Abstract:
The invention relates to a metering device for dosing pressurized fluids, comprising a housing with a metering opening, controlled an axially moveable valve needle, an axially extendable piezoelectric actuator, a thermal compensator unit, and an electrical connector for supplying electrical power to the piezoelectric actuator.

Description:
CROSS-REFERENCE TO RELATED APPLICATION 
     This application is a continuation of co-pending International Application No. PCT/EP03/09488 filed Aug. 27, 2003, which designates the United States, and claims priority to European application number EP03001634.9 filed Jan. 24, 2003. 
    
    
     TECHNICAL FIELD 
     The present invention relates to a metering device for dosing pressurized fluids, particularly an injection valve for a fuel injection system in an internal combustion engine. 
     BACKGROUND 
     The metering device is of the type which comprises a housing having a metering opening, whose opening and closing is controlled by the movement of an axially moveable valve needle, an axially extendable piezoelectric actuator cooperating with the valve needle to control its axial movement, a thermal compensator unit cooperating with the piezoelectric actuator and the housing to compensate for different thermal expansion of the housing and the piezoelectric actuator to ensure elastic contact between an end stop of the housing, the piezoelectric actuator and the valve needle, and an electrical connector for supplying electrical power to the piezoelectric actuator. 
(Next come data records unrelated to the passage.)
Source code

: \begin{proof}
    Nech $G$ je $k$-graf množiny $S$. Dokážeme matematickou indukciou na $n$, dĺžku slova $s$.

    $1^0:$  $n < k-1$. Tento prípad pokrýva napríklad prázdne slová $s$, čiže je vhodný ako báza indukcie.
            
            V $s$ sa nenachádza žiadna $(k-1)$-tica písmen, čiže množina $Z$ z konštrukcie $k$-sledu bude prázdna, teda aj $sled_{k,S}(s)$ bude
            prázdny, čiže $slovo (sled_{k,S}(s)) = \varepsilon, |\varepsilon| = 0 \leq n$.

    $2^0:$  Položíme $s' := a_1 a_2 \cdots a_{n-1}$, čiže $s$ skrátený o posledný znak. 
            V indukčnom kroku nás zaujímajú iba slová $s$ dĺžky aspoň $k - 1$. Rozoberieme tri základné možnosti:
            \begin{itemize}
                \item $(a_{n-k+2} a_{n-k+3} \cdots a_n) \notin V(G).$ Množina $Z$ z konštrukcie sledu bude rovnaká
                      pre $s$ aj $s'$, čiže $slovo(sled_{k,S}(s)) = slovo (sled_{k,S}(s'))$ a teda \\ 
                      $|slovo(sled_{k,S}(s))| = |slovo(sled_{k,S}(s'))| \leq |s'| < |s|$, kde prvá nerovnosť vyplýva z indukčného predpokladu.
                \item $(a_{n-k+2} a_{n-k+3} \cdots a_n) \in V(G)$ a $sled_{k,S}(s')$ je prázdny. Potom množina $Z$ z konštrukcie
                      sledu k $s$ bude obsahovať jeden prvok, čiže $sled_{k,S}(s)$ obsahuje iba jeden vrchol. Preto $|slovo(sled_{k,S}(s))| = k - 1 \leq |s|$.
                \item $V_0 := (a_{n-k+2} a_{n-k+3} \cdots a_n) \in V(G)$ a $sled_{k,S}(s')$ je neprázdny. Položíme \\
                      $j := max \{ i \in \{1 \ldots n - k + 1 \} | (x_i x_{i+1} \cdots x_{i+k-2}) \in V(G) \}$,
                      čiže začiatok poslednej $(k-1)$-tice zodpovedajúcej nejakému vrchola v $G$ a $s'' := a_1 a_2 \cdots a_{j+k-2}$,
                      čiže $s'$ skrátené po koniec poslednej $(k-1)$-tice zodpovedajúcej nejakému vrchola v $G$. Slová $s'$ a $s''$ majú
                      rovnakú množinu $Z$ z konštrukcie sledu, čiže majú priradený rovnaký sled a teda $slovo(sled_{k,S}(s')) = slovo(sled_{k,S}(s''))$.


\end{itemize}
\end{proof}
     In such metering devices the housing and the piezoelectric actuator are generally fabricated from different materials and have different thermal coefficients of expansion. Therefore, special measures must be taken to ensure that the injector valve meets the requirements on the fuel flow rate and the geometry of the jet. Particularly important is the influence of the temperature on the principal functional parameters of the injector. The flow rate and other characteristic parameters must remain within predetermined limits of tolerance throughout the full range of the operating temperatures ranging from −40° C. to +150° C. 
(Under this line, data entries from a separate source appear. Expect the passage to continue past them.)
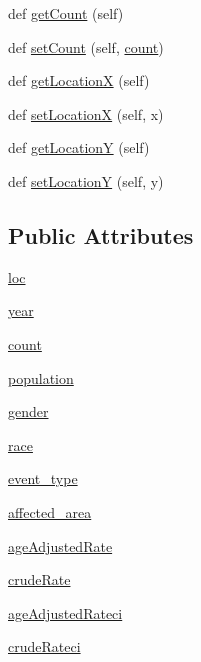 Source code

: \begin{DoxyCompactItemize}
\item 
def \hyperlink{class_cancer_incidence_1_1_cancer_incidence_a6ccdad0af30eead93ffe3e249310ae49}{get\+Count} (self)
\item 
def \hyperlink{class_cancer_incidence_1_1_cancer_incidence_a425ab75f9d216721d767fad7af0fc196}{set\+Count} (self, \hyperlink{class_cancer_incidence_1_1_cancer_incidence_a7627584cd6a537797741c291833ca0c6}{count})
\item 
def \hyperlink{class_cancer_incidence_1_1_cancer_incidence_a2ce5e8362ab8d0948230775cca9161b2}{get\+Location\+X} (self)
\item 
def \hyperlink{class_cancer_incidence_1_1_cancer_incidence_a8cfea368d1cda9b94fcac03f116dfe4e}{set\+Location\+X} (self, x)
\item 
def \hyperlink{class_cancer_incidence_1_1_cancer_incidence_a3e5fe2583e2eafd1c7543114f68f3dcb}{get\+Location\+Y} (self)
\item 
def \hyperlink{class_cancer_incidence_1_1_cancer_incidence_ad8585a3252d4cbf30959daa47d731179}{set\+Location\+Y} (self, y)
\end{DoxyCompactItemize}
\subsection*{Public Attributes}
\begin{DoxyCompactItemize}
\item 
\hyperlink{class_cancer_incidence_1_1_cancer_incidence_aab4355a92c91c9adde2f38e62c8f499d}{loc}
\item 
\hyperlink{class_cancer_incidence_1_1_cancer_incidence_ad3ebc04a77307ff150f2d6f0f95b3de7}{year}
\item 
\hyperlink{class_cancer_incidence_1_1_cancer_incidence_a7627584cd6a537797741c291833ca0c6}{count}
\item 
\hyperlink{class_cancer_incidence_1_1_cancer_incidence_ac89ae8d4a5a136f71dc339d4af256904}{population}
\item 
\hyperlink{class_cancer_incidence_1_1_cancer_incidence_ad8f6e9c194bed1ced8a6ce0f8e1678f0}{gender}
\item 
\hyperlink{class_cancer_incidence_1_1_cancer_incidence_aabf2d41cf0000d41fb135b2801b35334}{race}
\item 
\hyperlink{class_cancer_incidence_1_1_cancer_incidence_a84cfbb0f8518f5b63ab09d61cf020984}{event\+\_\+type}
\item 
\hyperlink{class_cancer_incidence_1_1_cancer_incidence_aed83029c9ab4fdda4ecea2c4eda29c63}{affected\+\_\+area}
\item 
\hyperlink{class_cancer_incidence_1_1_cancer_incidence_ac799c09cc336e00b0723fe9d0ecde5ab}{age\+Adjusted\+Rate}
\item 
\hyperlink{class_cancer_incidence_1_1_cancer_incidence_a55e91b4b3cf8fce6fd37a7c0e5ca1a52}{crude\+Rate}
\item 
\hyperlink{class_cancer_incidence_1_1_cancer_incidence_af7848cd32d6e2c45bdd12500aed2c4f3}{age\+Adjusted\+Rateci}
\item 
\hyperlink{class_cancer_incidence_1_1_cancer_incidence_aece0ef64d99a5dbbb4b9ac4592e8fddc}{crude\+Rateci}
\end{DoxyCompactItemize}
     Specifically, as the piezoelectric actuator generally has a lower coefficient of thermal expansion than the outer housing, it would not maintain Hertzian contact between its fixed end stop surface and the top end of the valve needle. To deal with this problem, the injector valve is typically equipped with a hydraulic thermal compensation unit. As the operation temperature increases, the thermal compensation unit recovers the clearance that would otherwise be created between the valve needle and the piezoelectric actuator. 
     Due to this fact, the electrical wiring, which connects the upper side of the piezoelectric actuator with the outer side of the injector body, must likewise permit the axial movements, i.e. the extensions and the contractions of the thermal compensator subgroup with high frequency while still providing a reliable electrical connection to the piezoelectric actuator. In current designs, a bipolar and flexible wire coming out of the injector body provides the electrical connection to the piezoelectric actuator. Such a solution, however, can only be employed for test specimens and is not feasible for the standard production of injectors. 
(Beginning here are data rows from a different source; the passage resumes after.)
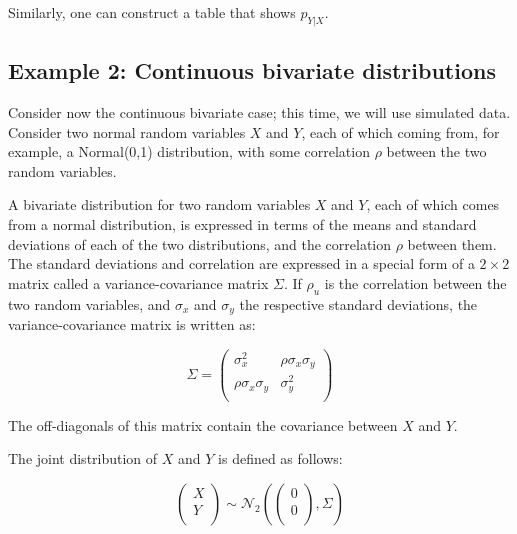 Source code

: \documentclass[12pt,]{krantz}
\begin{document}
Similarly, one can construct a table that shows \(p_{Y|X}\).

\hypertarget{example-2-continuous-bivariate-distributions}{%
\subsection{Example 2: Continuous bivariate distributions}\label{example-2-continuous-bivariate-distributions}}

Consider now the continuous bivariate case; this time, we will use simulated data. Consider two normal random variables \(X\) and \(Y\), each of which coming from, for example, a Normal(0,1) distribution, with some correlation \(\rho\) between the two random variables.

A bivariate distribution for two random variables \(X\) and \(Y\), each of which comes from a normal distribution, is expressed in terms of the means and standard deviations of each of the two distributions, and the correlation \(\rho\) between them. The standard deviations and correlation are expressed in a special form of a \(2\times 2\) matrix called a variance-covariance matrix \(\Sigma\). If \(\rho_u\) is the correlation between the two random variables, and \(\sigma _{x}\) and \(\sigma _{y}\) the respective standard deviations, the variance-covariance matrix is written as:

\begin{equation}\label{eq:covmatfoundations}
\Sigma
=
\begin{pmatrix}
\sigma _{x}^2  & \rho\sigma _{x}\sigma _{y}\\
\rho\sigma _{x}\sigma _{y}    & \sigma _{y}^2\\
\end{pmatrix}
\end{equation}

The off-diagonals of this matrix contain the covariance between \(X\) and \(Y\).

The joint distribution of \(X\) and \(Y\) is defined as follows:

\begin{equation}\label{eq:jointpriordistfoundations}
\begin{pmatrix}
  X \\ 
  Y \\
\end{pmatrix}
\sim 
\mathcal{N}_2 \left(
\begin{pmatrix}
  0 \\
  0 \\
\end{pmatrix},
\Sigma
\right)
\end{equation}
\end{document}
     In view of the foregoing, it is an object of the present invention to provide a metering device of the above mentioned type with an improved electrical connector which allows for rapid axial movements of the thermal compensator. 
     SUMMARY 
     According to the invention, the metering device provides an electrical connector comprising a connector body containing a first set of pins adapted to be connected with an external power supply, and a second set of pins electrically connected to the first set of pins and providing electrical contact to the piezoelectric actuator, wherein the first set of pins is rigidly mounted in the connector body and wherein the second set of pins is axially moveably mounted in the connector body to permit rapid axial movement of the thermal compensator unit. 
     In a preferred embodiment of the invention, each of the pins of the first set has a first end piece and a second end piece, wherein the first end pieces are adapted to be connected with the external power supply and the second end pieces are electrically connected to the axially moveable pins of the second set. 
     It is further preferred that each of the pins of the second set has a first end piece and a second end piece, wherein the first end pieces provide electrical contact to the piezoelectric actuator and the second end pieces are fixed and electrically connected to the second end pieces of the first set of pins. 
     The second end pieces of the second set of pins may advantageously be welded or braised to the second end pieces of the first set of pins.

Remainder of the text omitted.